Assigned task:
Quote the entries in full, character for character, without their images.

Exercise material:

>>>>>

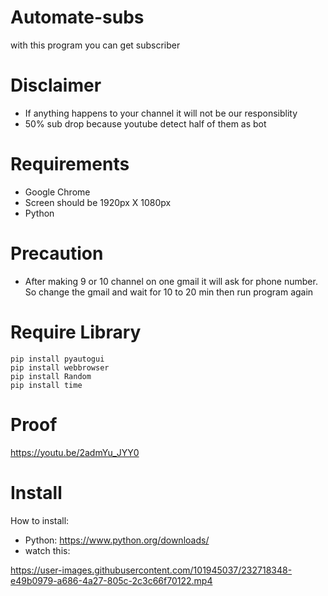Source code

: # Automate-subs
with this program you can get subscriber

# Disclaimer
- If anything happens to your channel it will not be our responsiblity
- 50% sub drop because youtube detect half of them as bot

# Requirements
- Google Chrome
- Screen should be 1920px X 1080px
- Python

# Precaution
- After making 9 or 10 channel on one gmail it will ask for phone number. So change the gmail and wait for 10 to 20 min then run program again

# Require Library
    pip install pyautogui
    pip install webbrowser
    pip install Random
    pip install time
    
# Proof
 https://youtu.be/2admYu_JYY0

# Install
How to install:
- Python: https://www.python.org/downloads/
- watch this:

https://user-images.githubusercontent.com/101945037/232718348-e49b0979-a686-4a27-805c-2c3c66f70122.mp4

<<<<<

Task output:
Source code

: # Automate-subs
with this program you can get subscriber

# Disclaimer
- If anything happens to your channel it will not be our responsiblity
- 50% sub drop because youtube detect half of them as bot

# Requirements
- Google Chrome
- Screen should be 1920px X 1080px
- Python

# Precaution
- After making 9 or 10 channel on one gmail it will ask for phone number. So change the gmail and wait for 10 to 20 min then run program again

# Require Library
    pip install pyautogui
    pip install webbrowser
    pip install Random
    pip install time
    
# Proof
 https://youtu.be/2admYu_JYY0

# Install
How to install:
- Python: https://www.python.org/downloads/
- watch this:

https://user-images.githubusercontent.com/101945037/232718348-e49b0979-a686-4a27-805c-2c3c66f70122.mp4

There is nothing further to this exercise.